___ GIVEN DATA ___

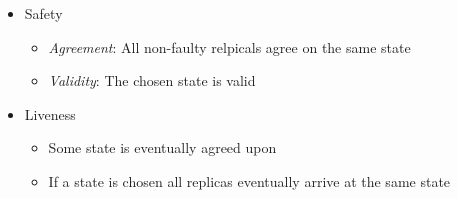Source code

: \documentclass{easyclass}
\begin{document}
\begin{prf}[Properties]{}
    \begin{itemize}
        \item Safety
        \begin{itemize}
            \item \emph{Agreement}: All non-faulty relpicals agree on the same state
            \item \emph{Validity}: The chosen state is valid
        \end{itemize}
        \item Liveness
         \begin{itemize}
            \item Some state is eventually agreed upon
            \item If a state is chosen all replicas eventually arrive at the same state
        \end{itemize}
    \end{itemize}
\end{prf}
\end{document}
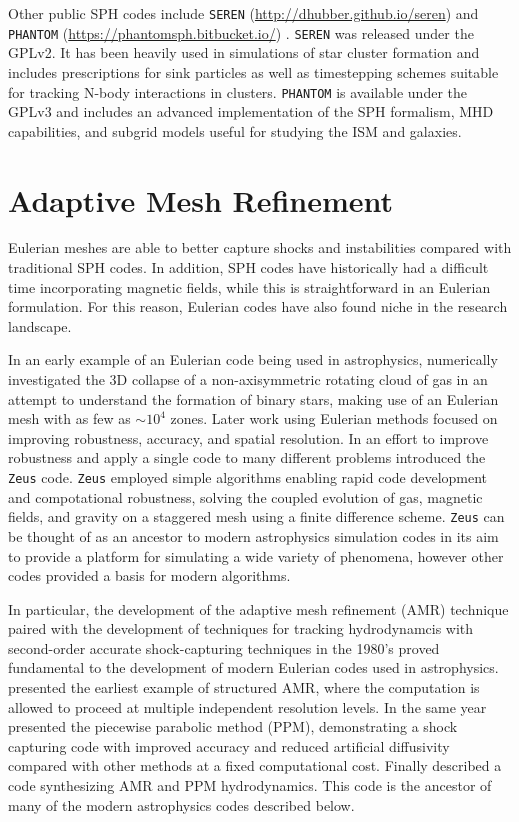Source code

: \documentclass[11pt,twoside]{article}
\begin{document}
Other public SPH codes include \texttt{SEREN} ({\small \url{http://dhubber.github.io/seren}}) \citep{hubber2011} and \texttt{PHANTOM} ({\small \url{https://phantomsph.bitbucket.io/}}) \citep{price2017}. \texttt{SEREN} was released under the GPLv2. It has been heavily used in simulations of star cluster formation and includes prescriptions for sink particles \citep{walch2013} as well as timestepping schemes suitable for tracking N-body interactions in clusters. \texttt{PHANTOM} is available under the GPLv3 and includes an advanced implementation of the SPH formalism, MHD capabilities, and subgrid models useful for studying the ISM and galaxies.

\section{Adaptive Mesh Refinement}
\label{amr}

Eulerian meshes are able to better capture shocks and instabilities compared with traditional SPH codes. In addition, SPH codes have historically had a difficult time incorporating magnetic fields, while this is straightforward in an Eulerian formulation. For this reason, Eulerian codes have also found niche in the research landscape.

In an early example of an Eulerian code being used in astrophysics, \citet{boss1979} numerically investigated the 3D collapse of a non-axisymmetric rotating cloud of gas in an attempt to understand the formation of binary stars, making use of an Eulerian mesh with as few as ${\sim}10^4$ zones. Later work using Eulerian methods focused on improving robustness, accuracy, and spatial resolution. In an effort to improve robustness and apply a single code to many different problems \citet{stone1992} introduced the \texttt{Zeus} code. \texttt{Zeus} employed simple algorithms enabling rapid code development and compotational robustness, solving the coupled evolution of gas, magnetic fields, and gravity on a staggered mesh using a finite difference scheme. \texttt{Zeus} can be thought of as an ancestor to modern astrophysics simulation codes in its aim to provide a platform for simulating a wide variety of phenomena, however other codes provided a basis for modern algorithms.

In particular, the development of the adaptive mesh refinement (AMR) technique paired with the development of techniques for tracking hydrodynamcis with second-order accurate shock-capturing techniques in the 1980's proved fundamental to the development of modern Eulerian codes used in astrophysics. \citet{berger1984} presented the earliest example of structured AMR, where the computation is allowed to proceed at multiple independent resolution levels. In the same year \citet{colella1984} presented the piecewise parabolic method (PPM), demonstrating a shock capturing code with improved accuracy and reduced artificial diffusivity compared with other methods at a fixed computational cost. Finally \citet{berger1989} described a code synthesizing AMR and PPM hydrodynamics. This code is the ancestor of many of the modern astrophysics codes described below.
\end{document}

___

Copy every record exactly; no pictures.

- YOUR RESPONSE -
Source code

: \documentclass{easyclass}
\begin{document}
\begin{prf}[Properties]{}
    \begin{itemize}
        \item Safety
        \begin{itemize}
            \item \emph{Agreement}: All non-faulty relpicals agree on the same state
            \item \emph{Validity}: The chosen state is valid
        \end{itemize}
        \item Liveness
         \begin{itemize}
            \item Some state is eventually agreed upon
            \item If a state is chosen all replicas eventually arrive at the same state
        \end{itemize}
    \end{itemize}
\end{prf}
\end{document}
Source code

: \documentclass[11pt,twoside]{article}
\begin{document}
Other public SPH codes include \texttt{SEREN} ({\small \url{http://dhubber.github.io/seren}}) \citep{hubber2011} and \texttt{PHANTOM} ({\small \url{https://phantomsph.bitbucket.io/}}) \citep{price2017}. \texttt{SEREN} was released under the GPLv2. It has been heavily used in simulations of star cluster formation and includes prescriptions for sink particles \citep{walch2013} as well as timestepping schemes suitable for tracking N-body interactions in clusters. \texttt{PHANTOM} is available under the GPLv3 and includes an advanced implementation of the SPH formalism, MHD capabilities, and subgrid models useful for studying the ISM and galaxies.

\section{Adaptive Mesh Refinement}
\label{amr}

Eulerian meshes are able to better capture shocks and instabilities compared with traditional SPH codes. In addition, SPH codes have historically had a difficult time incorporating magnetic fields, while this is straightforward in an Eulerian formulation. For this reason, Eulerian codes have also found niche in the research landscape.

In an early example of an Eulerian code being used in astrophysics, \citet{boss1979} numerically investigated the 3D collapse of a non-axisymmetric rotating cloud of gas in an attempt to understand the formation of binary stars, making use of an Eulerian mesh with as few as ${\sim}10^4$ zones. Later work using Eulerian methods focused on improving robustness, accuracy, and spatial resolution. In an effort to improve robustness and apply a single code to many different problems \citet{stone1992} introduced the \texttt{Zeus} code. \texttt{Zeus} employed simple algorithms enabling rapid code development and compotational robustness, solving the coupled evolution of gas, magnetic fields, and gravity on a staggered mesh using a finite difference scheme. \texttt{Zeus} can be thought of as an ancestor to modern astrophysics simulation codes in its aim to provide a platform for simulating a wide variety of phenomena, however other codes provided a basis for modern algorithms.

In particular, the development of the adaptive mesh refinement (AMR) technique paired with the development of techniques for tracking hydrodynamcis with second-order accurate shock-capturing techniques in the 1980's proved fundamental to the development of modern Eulerian codes used in astrophysics. \citet{berger1984} presented the earliest example of structured AMR, where the computation is allowed to proceed at multiple independent resolution levels. In the same year \citet{colella1984} presented the piecewise parabolic method (PPM), demonstrating a shock capturing code with improved accuracy and reduced artificial diffusivity compared with other methods at a fixed computational cost. Finally \citet{berger1989} described a code synthesizing AMR and PPM hydrodynamics. This code is the ancestor of many of the modern astrophysics codes described below.
\end{document}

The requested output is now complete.